*EXERCISE GOAL*
Count the lines below that contain the word "Core", and state only that number.

Plain-text document sources:
....

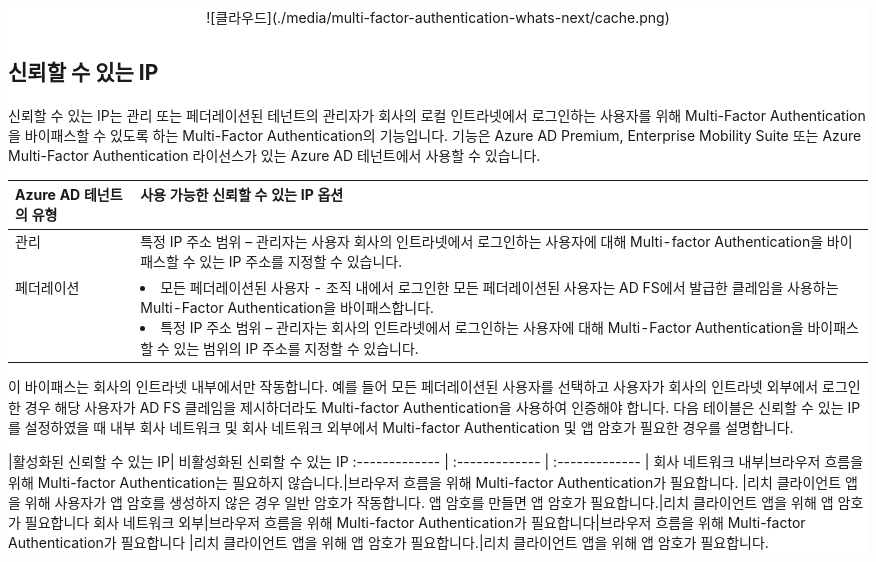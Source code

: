 <center>![클라우드](./media/multi-factor-authentication-whats-next/cache.png)</center>

## 신뢰할 수 있는 IP

신뢰할 수 있는 IP는 관리 또는 페더레이션된 테넌트의 관리자가 회사의 로컬 인트라넷에서 로그인하는 사용자를 위해 Multi-Factor Authentication을 바이패스할 수 있도록 하는 Multi-Factor Authentication의 기능입니다. 기능은 Azure AD Premium, Enterprise Mobility Suite 또는 Azure Multi-Factor Authentication 라이선스가 있는 Azure AD 테넌트에서 사용할 수 있습니다.

 
Azure AD 테넌트의 유형| 사용 가능한 신뢰할 수 있는 IP 옵션
:------------- | :------------- | 
관리|특정 IP 주소 범위 – 관리자는 사용자 회사의 인트라넷에서 로그인하는 사용자에 대해 Multi-factor Authentication을 바이패스할 수 있는 IP 주소를 지정할 수 있습니다.
페더레이션|<li>모든 페더레이션된 사용자 - 조직 내에서 로그인한 모든 페더레이션된 사용자는 AD FS에서 발급한 클레임을 사용하는 Multi-Factor Authentication을 바이패스합니다. </li><li>특정 IP 주소 범위 – 관리자는 회사의 인트라넷에서 로그인하는 사용자에 대해 Multi-Factor Authentication을 바이패스할 수 있는 범위의 IP 주소를 지정할 수 있습니다.

이 바이패스는 회사의 인트라넷 내부에서만 작동합니다. 예를 들어 모든 페더레이션된 사용자를 선택하고 사용자가 회사의 인트라넷 외부에서 로그인한 경우 해당 사용자가 AD FS 클레임을 제시하더라도 Multi-factor Authentication을 사용하여 인증해야 합니다. 다음 테이블은 신뢰할 수 있는 IP를 설정하였을 때 내부 회사 네트워크 및 회사 네트워크 외부에서 Multi-factor Authentication 및 앱 암호가 필요한 경우를 설명합니다.


|활성화된 신뢰할 수 있는 IP| 비활성화된 신뢰할 수 있는 IP
:------------- | :------------- | :------------- | 
회사 네트워크 내부|브라우저 흐름을 위해 Multi-factor Authentication는 필요하지 않습니다.|브라우저 흐름을 위해 Multi-factor Authentication가 필요합니다.
|리치 클라이언트 앱을 위해 사용자가 앱 암호를 생성하지 않은 경우 일반 암호가 작동합니다. 앱 암호를 만들면 앱 암호가 필요합니다.|리치 클라이언트 앱을 위해 앱 암호가 필요합니다
회사 네트워크 외부|브라우저 흐름을 위해 Multi-factor Authentication가 필요합니다|브라우저 흐름을 위해 Multi-factor Authentication가 필요합니다
|리치 클라이언트 앱을 위해 앱 암호가 필요합니다.|리치 클라이언트 앱을 위해 앱 암호가 필요합니다.
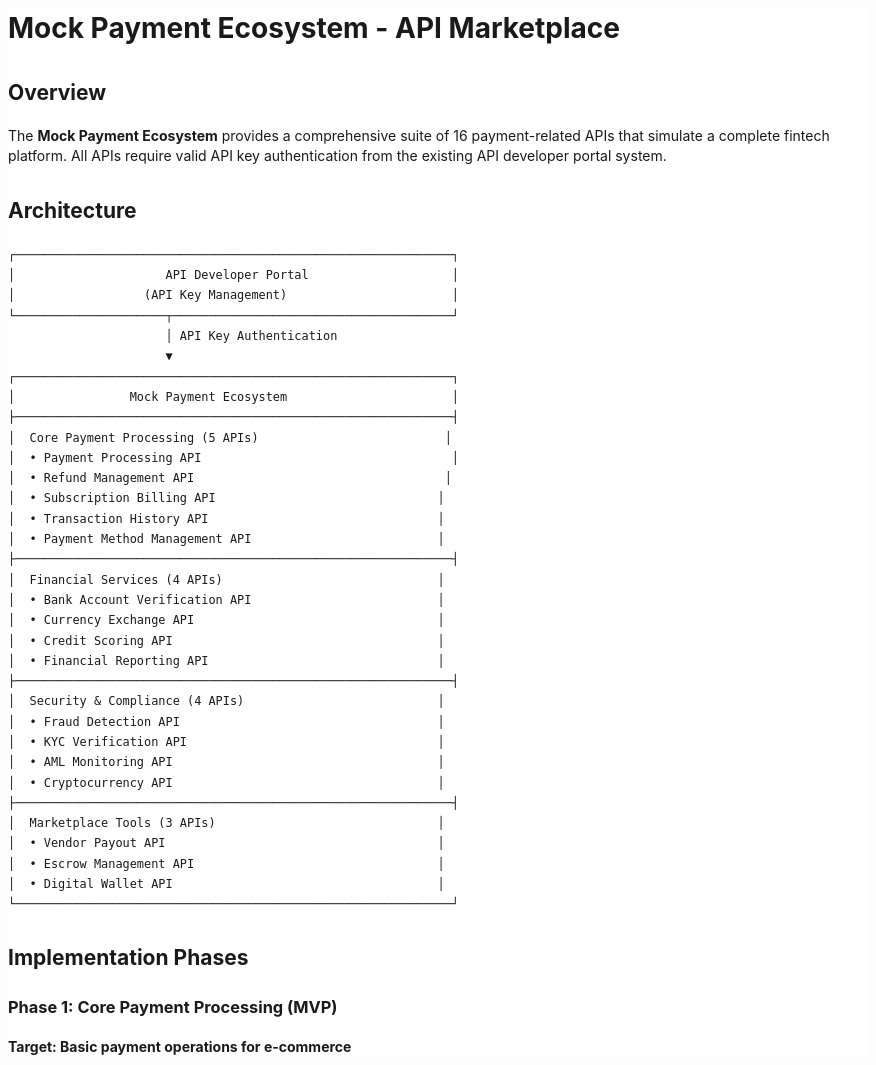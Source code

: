 # Mock Payment Ecosystem - API Marketplace

## Overview

The **Mock Payment Ecosystem** provides a comprehensive suite of 16 payment-related APIs that simulate a complete fintech platform. All APIs require valid API key authentication from the existing API developer portal system.

## Architecture

```
┌─────────────────────────────────────────────────────────────┐
│                     API Developer Portal                    │
│                  (API Key Management)                       │
└─────────────────────┬───────────────────────────────────────┘
                      │ API Key Authentication
                      ▼
┌─────────────────────────────────────────────────────────────┐
│                Mock Payment Ecosystem                       │
├─────────────────────────────────────────────────────────────┤
│  Core Payment Processing (5 APIs)                          │
│  • Payment Processing API                                   │
│  • Refund Management API                                   │
│  • Subscription Billing API                               │
│  • Transaction History API                                │
│  • Payment Method Management API                          │
├─────────────────────────────────────────────────────────────┤
│  Financial Services (4 APIs)                              │
│  • Bank Account Verification API                          │
│  • Currency Exchange API                                  │
│  • Credit Scoring API                                     │
│  • Financial Reporting API                                │
├─────────────────────────────────────────────────────────────┤
│  Security & Compliance (4 APIs)                           │
│  • Fraud Detection API                                    │
│  • KYC Verification API                                   │
│  • AML Monitoring API                                     │
│  • Cryptocurrency API                                     │
├─────────────────────────────────────────────────────────────┤
│  Marketplace Tools (3 APIs)                               │
│  • Vendor Payout API                                      │
│  • Escrow Management API                                  │
│  • Digital Wallet API                                     │
└─────────────────────────────────────────────────────────────┘
```

## Implementation Phases

### Phase 1: Core Payment Processing (MVP)
**Target: Basic payment operations for e-commerce**
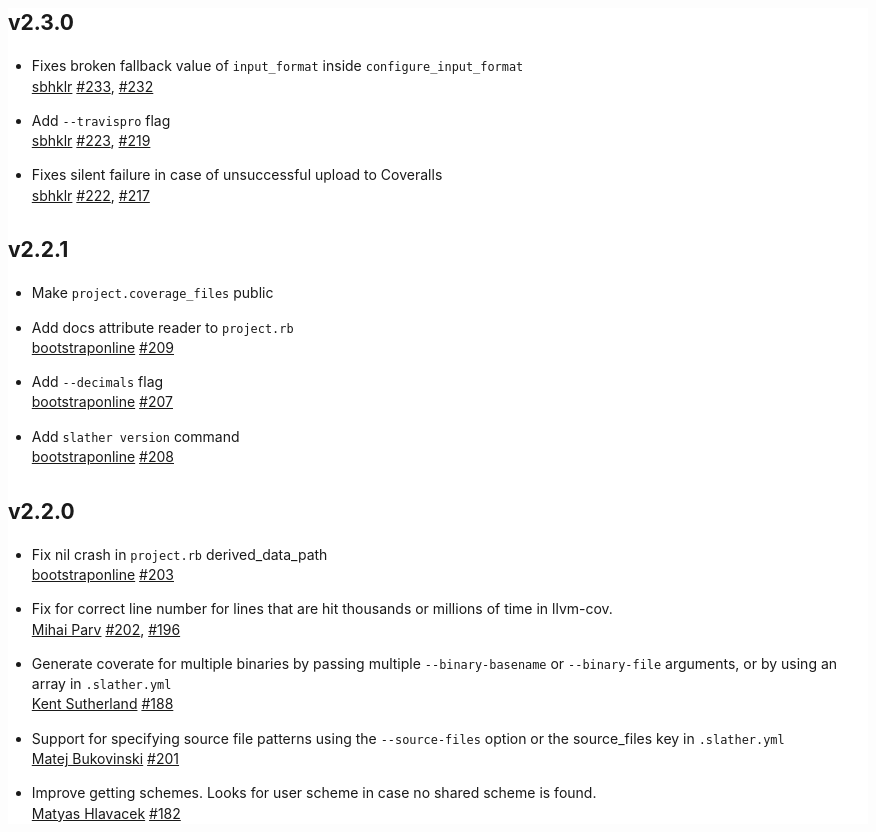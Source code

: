 ## v2.3.0

* Fixes broken fallback value of `input_format` inside `configure_input_format`  
  [sbhklr](https://github.com/sbhklr)
  [#233](https://github.com/SlatherOrg/slather/pull/233), [#232](https://github.com/SlatherOrg/slather/issues/232)

* Add `--travispro` flag  
  [sbhklr](https://github.com/sbhklr)
  [#223](https://github.com/SlatherOrg/slather/pull/223), [#219](https://github.com/SlatherOrg/slather/issues/219)

* Fixes silent failure in case of unsuccessful upload to Coveralls  
  [sbhklr](https://github.com/sbhklr)
  [#222](https://github.com/SlatherOrg/slather/pull/222), [#217](https://github.com/SlatherOrg/slather/issues/217)

## v2.2.1

* Make `project.coverage_files` public  
* Add docs attribute reader to `project.rb`  
  [bootstraponline](https://github.com/bootstraponline)
  [#209](https://github.com/SlatherOrg/slather/pull/209)

* Add `--decimals` flag  
  [bootstraponline](https://github.com/bootstraponline)
  [#207](https://github.com/SlatherOrg/slather/pull/207)

* Add `slather version` command  
  [bootstraponline](https://github.com/bootstraponline)
  [#208](https://github.com/SlatherOrg/slather/pull/208)

## v2.2.0

* Fix nil crash in `project.rb` derived_data_path  
  [bootstraponline](https://github.com/bootstraponline)
  [#203](https://github.com/SlatherOrg/slather/pull/203)

* Fix for correct line number for lines that are hit thousands or millions of time in llvm-cov.  
  [Mihai Parv](https://github.com/mihaiparv)
  [#202](https://github.com/SlatherOrg/slather/pull/202), [#196](https://github.com/SlatherOrg/slather/issues/196)

* Generate coverate for multiple binaries by passing multiple `--binary-basename` or `--binary-file` arguments, or by using an array in `.slather.yml`  
  [Kent Sutherland](https://github.com/ksuther)
  [#188](https://github.com/SlatherOrg/slather/pull/188)

* Support for specifying source file patterns using the `--source-files` option or the source_files key in `.slather.yml`  
  [Matej Bukovinski](https://github.com/matej)
  [#201](https://github.com/SlatherOrg/slather/pull/201)

* Improve getting schemes. Looks for user scheme in case no shared scheme is found.  
  [Matyas Hlavacek](https://github.com/matyashlavacek)
  [#182](https://github.com/SlatherOrg/slather/issues/182)
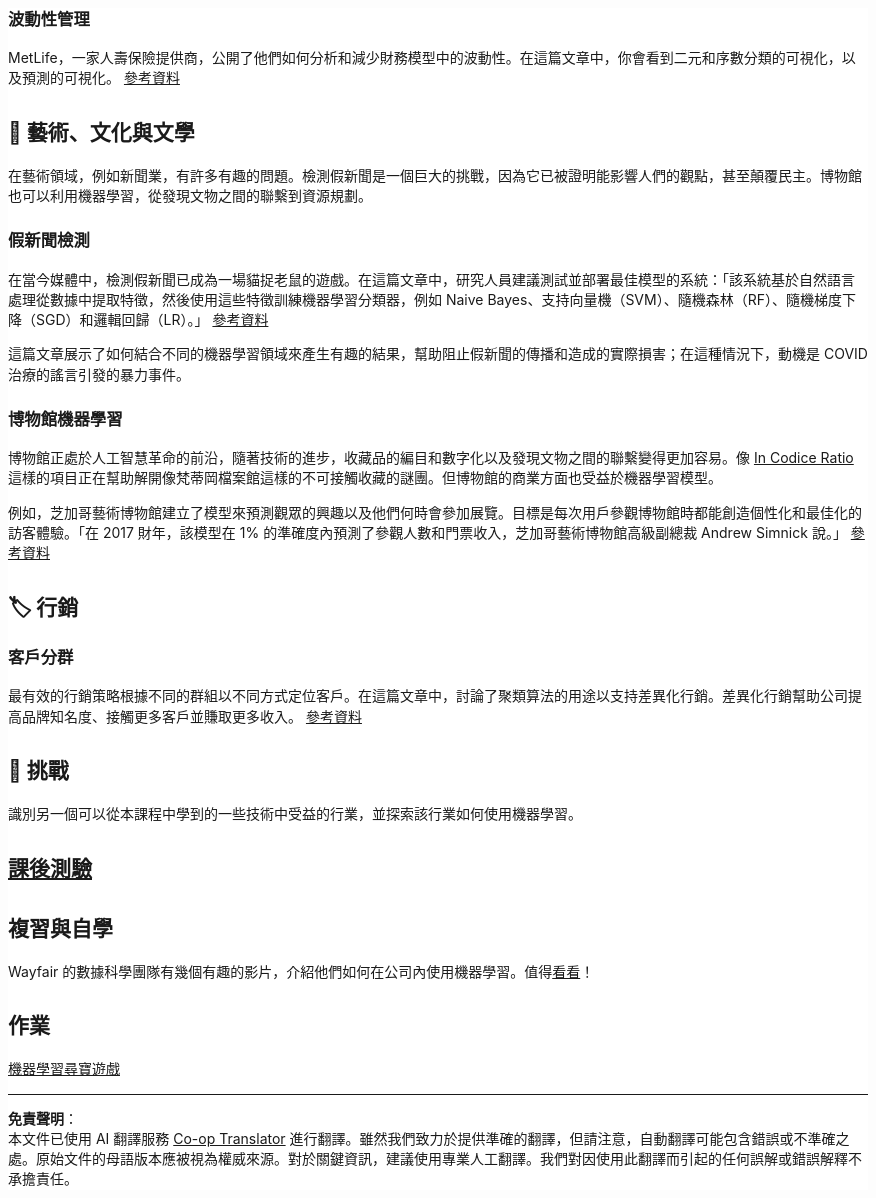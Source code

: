 ### 波動性管理

MetLife，一家人壽保險提供商，公開了他們如何分析和減少財務模型中的波動性。在這篇文章中，你會看到二元和序數分類的可視化，以及預測的可視化。
[參考資料](https://investments.metlife.com/content/dam/metlifecom/us/investments/insights/research-topics/macro-strategy/pdf/MetLifeInvestmentManagement_MachineLearnedRanking_070920.pdf)

## 🎨 藝術、文化與文學

在藝術領域，例如新聞業，有許多有趣的問題。檢測假新聞是一個巨大的挑戰，因為它已被證明能影響人們的觀點，甚至顛覆民主。博物館也可以利用機器學習，從發現文物之間的聯繫到資源規劃。

### 假新聞檢測

在當今媒體中，檢測假新聞已成為一場貓捉老鼠的遊戲。在這篇文章中，研究人員建議測試並部署最佳模型的系統：「該系統基於自然語言處理從數據中提取特徵，然後使用這些特徵訓練機器學習分類器，例如 Naive Bayes、支持向量機（SVM）、隨機森林（RF）、隨機梯度下降（SGD）和邏輯回歸（LR）。」
[參考資料](https://www.irjet.net/archives/V7/i6/IRJET-V7I6688.pdf)

這篇文章展示了如何結合不同的機器學習領域來產生有趣的結果，幫助阻止假新聞的傳播和造成的實際損害；在這種情況下，動機是 COVID 治療的謠言引發的暴力事件。

### 博物館機器學習

博物館正處於人工智慧革命的前沿，隨著技術的進步，收藏品的編目和數字化以及發現文物之間的聯繫變得更加容易。像 [In Codice Ratio](https://www.sciencedirect.com/science/article/abs/pii/S0306457321001035#:~:text=1.,studies%20over%20large%20historical%20sources.) 這樣的項目正在幫助解開像梵蒂岡檔案館這樣的不可接觸收藏的謎團。但博物館的商業方面也受益於機器學習模型。

例如，芝加哥藝術博物館建立了模型來預測觀眾的興趣以及他們何時會參加展覽。目標是每次用戶參觀博物館時都能創造個性化和最佳化的訪客體驗。「在 2017 財年，該模型在 1% 的準確度內預測了參觀人數和門票收入，芝加哥藝術博物館高級副總裁 Andrew Simnick 說。」
[參考資料](https://www.chicagobusiness.com/article/20180518/ISSUE01/180519840/art-institute-of-chicago-uses-data-to-make-exhibit-choices)

## 🏷 行銷

### 客戶分群

最有效的行銷策略根據不同的群組以不同方式定位客戶。在這篇文章中，討論了聚類算法的用途以支持差異化行銷。差異化行銷幫助公司提高品牌知名度、接觸更多客戶並賺取更多收入。
[參考資料](https://ai.inqline.com/machine-learning-for-marketing-customer-segmentation/)

## 🚀 挑戰
識別另一個可以從本課程中學到的一些技術中受益的行業，並探索該行業如何使用機器學習。

## [課後測驗](https://gray-sand-07a10f403.1.azurestaticapps.net/quiz/50/)

## 複習與自學

Wayfair 的數據科學團隊有幾個有趣的影片，介紹他們如何在公司內使用機器學習。值得[看看](https://www.youtube.com/channel/UCe2PjkQXqOuwkW1gw6Ameuw/videos)！

## 作業

[機器學習尋寶遊戲](assignment.md)

---

**免責聲明**：  
本文件已使用 AI 翻譯服務 [Co-op Translator](https://github.com/Azure/co-op-translator) 進行翻譯。雖然我們致力於提供準確的翻譯，但請注意，自動翻譯可能包含錯誤或不準確之處。原始文件的母語版本應被視為權威來源。對於關鍵資訊，建議使用專業人工翻譯。我們對因使用此翻譯而引起的任何誤解或錯誤解釋不承擔責任。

....

*FINISHED TASK*
2